Still, there are several countries where there have been few, if any, advances in dealing with abuses of the past. Garretón cites many Central American nations where, like much of Latin America during the past few decades, atrocities were committed as communism and democracy battled it out during the cold war.

But Garretón has hope for the Chilean process, particularly in a parallel investigation concerning Pinochet himself.

In May, an unexpected decision by the Santiago Court of Appeals stripped Pinochet of his legal immunity. Many suspected the Supreme Court would overturn that decision, as it has in the past. But last month the Supreme Court ratified it, in a 9-8 ruling, meaning the 88-year-old will now face questioning.

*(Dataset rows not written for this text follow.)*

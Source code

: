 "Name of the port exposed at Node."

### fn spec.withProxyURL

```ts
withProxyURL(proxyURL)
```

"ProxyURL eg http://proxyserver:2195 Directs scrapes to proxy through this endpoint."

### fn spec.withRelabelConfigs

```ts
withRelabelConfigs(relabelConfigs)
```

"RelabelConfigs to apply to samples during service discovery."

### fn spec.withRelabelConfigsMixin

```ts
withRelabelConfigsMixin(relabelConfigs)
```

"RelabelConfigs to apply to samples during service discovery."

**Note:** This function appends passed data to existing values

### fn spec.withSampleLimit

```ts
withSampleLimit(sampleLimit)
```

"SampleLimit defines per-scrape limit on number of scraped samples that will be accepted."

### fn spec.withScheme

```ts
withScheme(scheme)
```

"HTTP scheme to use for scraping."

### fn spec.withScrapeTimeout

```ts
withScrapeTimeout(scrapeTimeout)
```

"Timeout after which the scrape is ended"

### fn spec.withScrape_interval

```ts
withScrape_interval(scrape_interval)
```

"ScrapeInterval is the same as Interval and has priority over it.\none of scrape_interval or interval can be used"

Pinochet's interrogation has already been postponed twice, so the families of the dead and disappeared are watching with a cautious optimism. "The first time Pinochet was stripped of his immunity, we thought we'd get justice," says Victoria Saavedra, who lost her brother in 1975. "That's why this time, we don't want to have any illusions."

There's fear here that Pinochet will elude justice again. But with the current crescendo of legal actions at home and abroad, experts say it's closer than ever for him - and many of the region's "untouchables." As Sergio Laurenti, director of Amnesty International in Chile, puts it: "Justice, particularly in this part of the world, is very slow, but it has a very long arm."